This is taken from an old exam question I struggle to understand.
Let $X,Y$ be any random variables. One has to find out whether $I(X;\max{(Y,0)}) \leq I(X;Y)$ holds always, sometimes or never.
From my understanding we have
- $I(X;Y) = H(X) - H(X|Y) = H(Y) - H(Y|X)$
- $I(X;\max{(Y,0)}) = H(\max(Y,0))- H(\max(Y,0)|X) = H(X) - H(X | \max(Y,0))$
Furthermore using the definition of $H(Y) = - \sum_{y \in \mathcal{Y}}p(y)\log(p(y))$ I conclude that $H(Y) \geq H(\max(Y,0))$ since:
- the possible values $\max(Y,0)$ can take is smaller than the values the original $Y$ could take if some values of $Y$ were smaller than zero meaning we will have fewer summands.

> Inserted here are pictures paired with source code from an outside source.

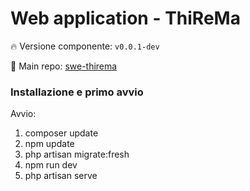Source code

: # Web application - ThiReMa

:fire: Versione componente: `v0.0.1-dev` 

:pushpin: Main repo: [swe-thirema](https://github.com/Maxelweb/swe-thirema)

### Installazione e primo avvio

Avvio:

1. composer update
2. npm update
3. php artisan migrate:fresh
4. npm run dev
5. php artisan serve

- we have equality if all values of $Y$ are strictly bigger than $0$ because then we have $\max(Y,0)=Y$
- if all values of $Y$ are smaller than $0$ we automatically have $H(\max(Y,0)) = 0$ and the inequality also holds.
However from this point onwards I am stuck. The problem is that I have no clue to show that for example $H(X|\max(Y,0)) > H(X|Y)$ (if that even is true).
Since this approach didn't really help a lot I thought I would look at finding an estimate for the equivalent $I(X;\max{(Y,0)}) = H(X) - H(X | \max(Y,0))$.
We would now have to find a relation between $H(X | \max(Y,0))$ and $H(X | Y)$.
By definition we have $H(X|Y) = \sum_y p(y)\cdot H(X|Y=y)$ where $H(X|Y=y) = -\sum_{x} p(x|y)\log p(x|y)$.
However I struggle to continue from here.
Any help in solving this question is appreciated, even if its just intuitive help.
Intuitively I think that the statement is always true and since I can potentially learn a lot more about $X$ if I know $Y$ instead of knowing $\max{(Y,0)}$
The statement is always true and it is concluded from the Data Processing Inequality. More precisely, let $Z=\max(Y,0)$. Then, the Markov chain $X-Y-Z$ holds and hence, $I(X;Z) \leq I(X;Y)$.